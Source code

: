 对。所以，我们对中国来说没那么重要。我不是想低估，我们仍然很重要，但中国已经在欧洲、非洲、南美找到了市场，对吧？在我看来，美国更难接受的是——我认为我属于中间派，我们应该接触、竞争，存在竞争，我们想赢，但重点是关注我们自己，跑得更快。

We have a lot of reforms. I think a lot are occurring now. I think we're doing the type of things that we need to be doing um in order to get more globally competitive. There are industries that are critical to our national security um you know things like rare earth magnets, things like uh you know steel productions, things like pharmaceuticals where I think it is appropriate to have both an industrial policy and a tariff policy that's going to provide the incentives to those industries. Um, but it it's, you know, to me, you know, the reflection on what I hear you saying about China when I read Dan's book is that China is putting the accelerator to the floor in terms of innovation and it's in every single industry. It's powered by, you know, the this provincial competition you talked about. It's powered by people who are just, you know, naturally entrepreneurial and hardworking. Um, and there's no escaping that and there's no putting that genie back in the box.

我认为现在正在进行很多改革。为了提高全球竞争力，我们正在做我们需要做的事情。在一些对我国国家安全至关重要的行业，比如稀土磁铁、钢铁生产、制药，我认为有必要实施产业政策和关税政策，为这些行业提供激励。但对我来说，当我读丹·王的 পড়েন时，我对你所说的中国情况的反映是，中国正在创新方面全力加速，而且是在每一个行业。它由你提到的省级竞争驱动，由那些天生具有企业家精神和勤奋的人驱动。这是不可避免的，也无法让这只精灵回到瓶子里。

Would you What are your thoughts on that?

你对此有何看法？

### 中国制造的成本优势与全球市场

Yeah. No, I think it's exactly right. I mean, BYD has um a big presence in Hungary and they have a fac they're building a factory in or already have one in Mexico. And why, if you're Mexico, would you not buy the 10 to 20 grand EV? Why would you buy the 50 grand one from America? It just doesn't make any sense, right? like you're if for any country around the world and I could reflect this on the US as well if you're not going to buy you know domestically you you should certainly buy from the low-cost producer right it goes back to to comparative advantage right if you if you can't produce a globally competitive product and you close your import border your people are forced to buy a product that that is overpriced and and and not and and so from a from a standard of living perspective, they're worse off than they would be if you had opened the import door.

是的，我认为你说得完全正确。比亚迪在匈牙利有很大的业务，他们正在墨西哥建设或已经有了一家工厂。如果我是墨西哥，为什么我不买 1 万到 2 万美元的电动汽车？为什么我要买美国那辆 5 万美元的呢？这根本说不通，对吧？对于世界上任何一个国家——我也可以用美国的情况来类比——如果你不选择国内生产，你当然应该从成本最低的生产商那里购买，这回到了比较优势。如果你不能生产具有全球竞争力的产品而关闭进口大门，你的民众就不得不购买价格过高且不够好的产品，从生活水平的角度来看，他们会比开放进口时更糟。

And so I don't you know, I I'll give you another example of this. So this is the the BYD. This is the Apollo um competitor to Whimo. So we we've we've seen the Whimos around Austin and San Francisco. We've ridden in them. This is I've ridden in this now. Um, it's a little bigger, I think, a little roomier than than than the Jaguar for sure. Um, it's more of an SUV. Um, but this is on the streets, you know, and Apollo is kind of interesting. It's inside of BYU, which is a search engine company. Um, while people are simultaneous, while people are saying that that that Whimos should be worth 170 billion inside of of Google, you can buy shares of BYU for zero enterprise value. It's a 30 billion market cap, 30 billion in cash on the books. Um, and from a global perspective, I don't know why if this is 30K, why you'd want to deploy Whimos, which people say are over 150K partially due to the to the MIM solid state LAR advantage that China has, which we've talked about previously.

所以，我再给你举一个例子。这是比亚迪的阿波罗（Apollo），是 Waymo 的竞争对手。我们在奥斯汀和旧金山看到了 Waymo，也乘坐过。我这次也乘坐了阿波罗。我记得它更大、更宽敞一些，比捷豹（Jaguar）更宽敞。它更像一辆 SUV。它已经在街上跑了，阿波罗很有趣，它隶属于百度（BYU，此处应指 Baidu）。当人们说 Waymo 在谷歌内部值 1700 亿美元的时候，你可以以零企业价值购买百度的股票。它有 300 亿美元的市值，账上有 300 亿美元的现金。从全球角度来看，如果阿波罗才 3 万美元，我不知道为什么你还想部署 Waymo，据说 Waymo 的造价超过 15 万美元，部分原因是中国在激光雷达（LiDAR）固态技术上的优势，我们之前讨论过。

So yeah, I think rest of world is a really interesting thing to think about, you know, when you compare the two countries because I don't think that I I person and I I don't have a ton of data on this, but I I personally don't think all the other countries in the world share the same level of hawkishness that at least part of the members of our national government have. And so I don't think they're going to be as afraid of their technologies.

━━━

Exercise details »
From the entries, report every line in which the string "talked" occurs.

The answer »
We have a lot of reforms. I think a lot are occurring now. I think we're doing the type of things that we need to be doing um in order to get more globally competitive. There are industries that are critical to our national security um you know things like rare earth magnets, things like uh you know steel productions, things like pharmaceuticals where I think it is appropriate to have both an industrial policy and a tariff policy that's going to provide the incentives to those industries. Um, but it it's, you know, to me, you know, the reflection on what I hear you saying about China when I read Dan's book is that China is putting the accelerator to the floor in terms of innovation and it's in every single industry. It's powered by, you know, the this provincial competition you talked about. It's powered by people who are just, you know, naturally entrepreneurial and hardworking. Um, and there's no escaping that and there's no putting that genie back in the box.
And so I don't you know, I I'll give you another example of this. So this is the the BYD. This is the Apollo um competitor to Whimo. So we we've we've seen the Whimos around Austin and San Francisco. We've ridden in them. This is I've ridden in this now. Um, it's a little bigger, I think, a little roomier than than than the Jaguar for sure. Um, it's more of an SUV. Um, but this is on the streets, you know, and Apollo is kind of interesting. It's inside of BYU, which is a search engine company. Um, while people are simultaneous, while people are saying that that that Whimos should be worth 170 billion inside of of Google, you can buy shares of BYU for zero enterprise value. It's a 30 billion market cap, 30 billion in cash on the books. Um, and from a global perspective, I don't know why if this is 30K, why you'd want to deploy Whimos, which people say are over 150K partially due to the to the MIM solid state LAR advantage that China has, which we've talked about previously.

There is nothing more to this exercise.